▶ [TASK OBJECTIVE] May I have the line containing "More work needs" and every line after it through the end of the data, repeated exactly and with no other lines?

===== EXERCISE INPUT

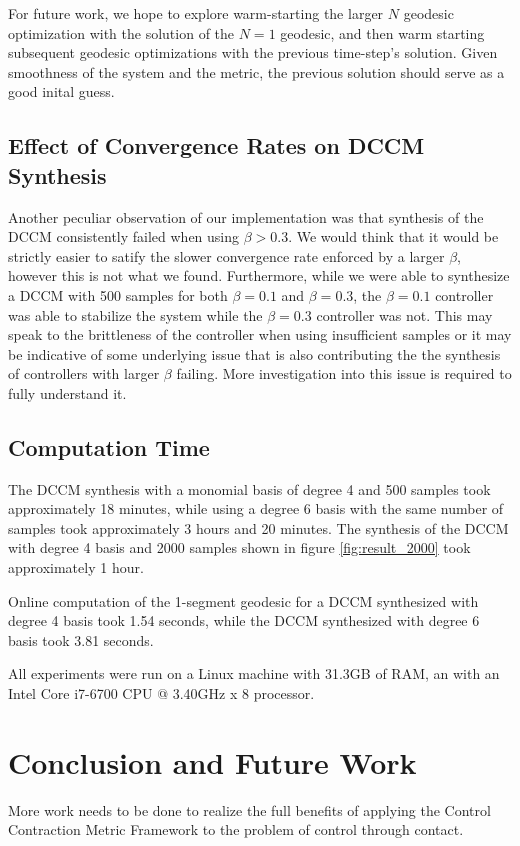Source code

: \documentclass[journal]{IEEEtran}
\begin{document}
For future work, we hope to explore warm-starting the larger $N$ geodesic optimization with the solution of the $N=1$ geodesic, and then warm starting subsequent geodesic optimizations with the previous time-step's solution. Given smoothness of the system and the metric, the previous solution should serve as a good inital guess.

\subsection{Effect of Convergence Rates on DCCM Synthesis}
Another peculiar observation of our implementation was that synthesis of the DCCM consistently failed when using $\beta > 0.3$. We would think that it would be strictly easier to satify the slower convergence rate enforced by a larger $\beta$, however this is not what we found. Furthermore, while we were able to synthesize a DCCM with 500 samples for both $\beta = 0.1$ and $\beta = 0.3$, the $\beta = 0.1$ controller was able to stabilize the system while the $\beta = 0.3$ controller was not. This may speak to the brittleness of the controller when using insufficient samples or it may be indicative of some underlying issue that is also contributing the the synthesis of controllers with larger $\beta$ failing. More investigation into this issue is required to fully understand it.

\subsection{Computation Time}
The DCCM synthesis with a monomial basis of degree 4 and 500 samples took approximately 18 minutes, while using a degree 6 basis with the same number of samples took approximately 3 hours and 20 minutes. The synthesis of the DCCM with degree 4 basis and 2000 samples shown in figure \ref{fig:result_2000} took approximately 1 hour.

Online computation of the 1-segment geodesic for a DCCM synthesized with degree 4 basis took 1.54 seconds, while the DCCM synthesized with degree 6 basis took 3.81 seconds.

All experiments were run on a Linux machine with 31.3GB of RAM, an with an Intel Core i7-6700 CPU @ 3.40GHz x 8 processor.

\section{Conclusion and Future Work}
More work needs to be done to realize the full benefits of applying the Control Contraction Metric Framework to the problem of control through contact. 
\end{document}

==========

▶ [OUTPUT FOR THIS TASK]
More work needs to be done to realize the full benefits of applying the Control Contraction Metric Framework to the problem of control through contact. 
\end{document}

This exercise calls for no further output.